The National Cybersecurity Alliance and the Identity Defined Security Alliance (IDSA), present the first ‘Identity Management Day,’ an annual awareness event that will take place on the second Tuesday in April each year.
We heard from numerous cyber experts on identity management’s importance and how it has become an integral piece of creating a fortified cybersecurity posture.
“In the age of digital transformation, organizations are faced with a new set of Identity and Access Management challenges each day. Identity is becoming the new security perimeter. With less than a third of organizations implementing multi-factor authentication and another two-thirds sharing privileged access to systems and data, Identity and Access Management remain a significant concern. Due to legacy platforms, outdated policies, and limited integration, companies find it difficult to properly manage access to applications and data, putting their businesses at risk.
Identity Management Day is a great new channel to help raise awareness in the cybersecurity community and general workforce, highlighting the importance of structuring a secure Identity and Access Management program. As the industry trends towards a Zero Trust model, where network traffic is untrusted and requests to access any resource must be securely completed, next-generation IGA products are providing sleeker and automated ways to use AI and machine learning and help organizations be more preventive in granting access for both human and non-human accounts.”
Michael Magrath, Director, Global Regulations and Standards, OneSpan:
“In the U.S. we may be turning the corner and expect last year’s Improving Digital Identity Act to be re-introduced during the current congressional session while NIST is in the process of revising its Digital Identity Guidance. The government is playing a major role in verifying identities for public sector agencies as well as the private sector.

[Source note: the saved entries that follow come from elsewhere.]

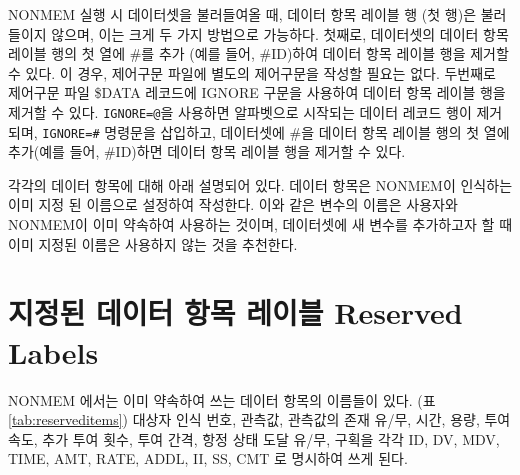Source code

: \documentclass[
  11pt,
  krantz2, a4paper, twoside]{krantz}
\theoremstyle{definition}
\theoremstyle{definition}
\theoremstyle{definition}
\theoremstyle{remark}
\begin{document}
NONMEM 실행 시 데이터셋을 불러들여올 때, 데이터 항목 레이블 행 (첫 행)은 불러들이지 않으며, 이는 크게 두 가지 방법으로 가능하다. 첫째로, 데이터셋의 데이터 항목 레이블 행의 첫 열에 \#를 추가 (예를 들어, \#ID)하여 데이터 항목 레이블 행을 제거할 수 있다. 이 경우, 제어구문 파일에 별도의 제어구문을 작성할 필요는 없다. 두번째로 제어구문 파일 \$DATA 레코드에 IGNORE 구문을 사용하여 데이터 항목 레이블 행을 제거할 수 있다. \texttt{IGNORE=@}을 사용하면 알파벳으로 시작되는 데이터 레코드 행이 제거되며, \texttt{IGNORE=\#} 명령문을 삽입하고, 데이터셋에 \#을 데이터 항목 레이블 행의 첫 열에 추가(예를 들어, \#ID)하면 데이터 항목 레이블 행을 제거할 수 있다.

각각의 데이터 항목에 대해 아래 설명되어 있다. 데이터 항목은 NONMEM이 인식하는 이미 지정 된 이름으로 설정하여 작성한다. 이와 같은 변수의 이름은 사용자와 NONMEM이 이미 약속하여 사용하는 것이며, 데이터셋에 새 변수를 추가하고자 할 때 이미 지정된 이름은 사용하지 않는 것을 추천한다.

\hypertarget{uxc9c0uxc815uxb41c-uxb370uxc774uxd130-uxd56duxbaa9-uxb808uxc774uxbe14-reserved-labels}{%
\section{지정된 데이터 항목 레이블 Reserved Labels}\label{uxc9c0uxc815uxb41c-uxb370uxc774uxd130-uxd56duxbaa9-uxb808uxc774uxbe14-reserved-labels}}

NONMEM 에서는 이미 약속하여 쓰는 데이터 항목의 이름들이 있다. (표 \ref{tab:reserveditems}) 대상자 인식 번호, 관측값, 관측값의 존재 유/무, 시간, 용량, 투여속도, 추가 투여 횟수, 투여 간격, 항정 상태 도달 유/무, 구획을 각각 ID, DV, MDV, TIME, AMT, RATE, ADDL, II, SS, CMT 로 명시하여 쓰게 된다.
\end{document}
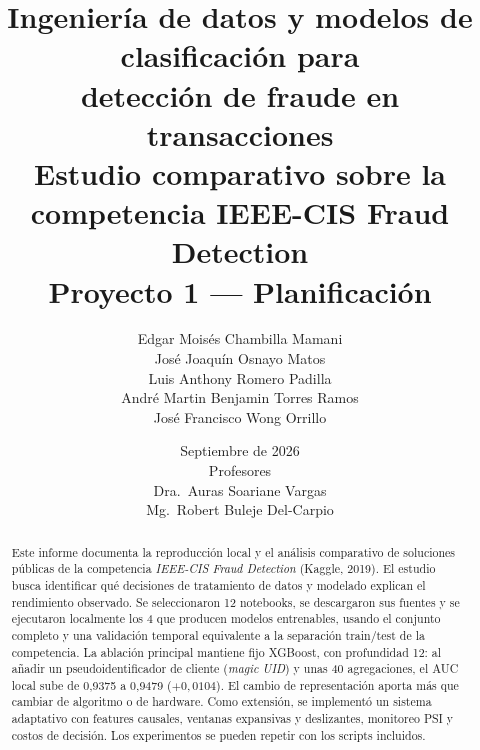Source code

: \documentclass[11pt,a4paper]{report}
\title{\textbf{Ingeniería de datos y modelos de clasificación para\\ detección de fraude en transacciones}\\[6pt]
\large Estudio comparativo sobre la competencia IEEE-CIS Fraud Detection\\
\large Proyecto 1 — Planificación}
\author{Edgar Moisés Chambilla Mamani\\ José Joaquín Osnayo Matos\\ Luis Anthony Romero Padilla\\
        André Martin Benjamin Torres Ramos\\ José Francisco Wong Orrillo}
\date{Septiembre de 2026\\[10pt]
      {\large Profesores}\\[2pt]
      Dra.\ Auras Soariane Vargas\\ Mg.\ Robert Buleje Del-Carpio}
\begin{document}
\maketitle

\begin{abstract}
\noindent
Este informe documenta la reproducción local y el análisis comparativo de soluciones públicas de la
competencia \emph{IEEE-CIS Fraud Detection} (Kaggle, 2019). El estudio busca identificar qué decisiones
de tratamiento de datos y modelado explican el rendimiento observado. Se seleccionaron 12 notebooks,
se descargaron sus fuentes y se ejecutaron localmente los 4 que producen modelos entrenables, usando
el conjunto completo y una validación temporal equivalente a la separación train/test de la competencia.
La ablación principal mantiene fijo XGBoost, con profundidad 12: al añadir un pseudoidentificador de
cliente (\emph{magic UID}) y unas 40 agregaciones, el AUC local sube de 0{,}9375 a 0{,}9479
($+0{,}0104$). El cambio de representación aporta más que cambiar de algoritmo o de hardware.
Como extensión, se implementó un sistema adaptativo con features causales, ventanas expansivas y
deslizantes, monitoreo PSI y costos de decisión. Los experimentos se pueden repetir con los scripts
incluidos.
\end{abstract}

\tableofcontents
\listoffigures
\listoftables










\appendix




\end{document}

Another important recent development is the role governments are playing in verifying identities for public sector agencies as well as the private sector. For example, the U.S. Social Security Administration’s electronic Consent Based Social Security Number Verification (eCBSV) service verifies an individual’s name, date of birth, and SSN with consent of the individual when opening a bank account. Additionally, the HM Passport Office in the UK is piloting a similar service with passport information and pilots are also planned in the U.S. using passport data and current mailing address leveraging the State Department and Postal Service, respectively to verify identities. Technological advancements combined with government policy have advanced the adoption of FIDO authentication standards globally, while social distancing guidelines have made electronic signatures commonplace with more and more applications leveraging the technology being available including electronic wills, remote online notarization, electronic vehicle titling. Mobile driver licenses have been launched or are in pilots in several U.S. states which will enable Americans to prove who they are in a privacy enhancing way. Identity Management Day 2021 is exciting and I think we’ll look back to 2021 in a few years, admiring how far we have come.”